WHAT THE TASK ASKS
Your reply should reproduce all the data below exactly while excluding the pictures.

DATA SHOWN
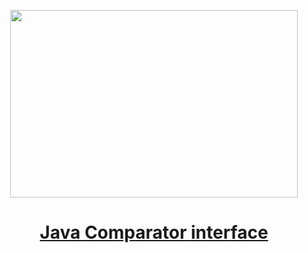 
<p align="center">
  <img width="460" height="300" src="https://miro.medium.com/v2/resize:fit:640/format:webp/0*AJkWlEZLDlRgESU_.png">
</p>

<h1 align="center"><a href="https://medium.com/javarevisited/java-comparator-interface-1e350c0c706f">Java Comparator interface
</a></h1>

RESULT OF THE TASK
<p align="center">
  <img width="460" height="300" src="https://miro.medium.com/v2/resize:fit:640/format:webp/0*AJkWlEZLDlRgESU_.png">
</p>

<h1 align="center"><a href="https://medium.com/javarevisited/java-comparator-interface-1e350c0c706f">Java Comparator interface
</a></h1>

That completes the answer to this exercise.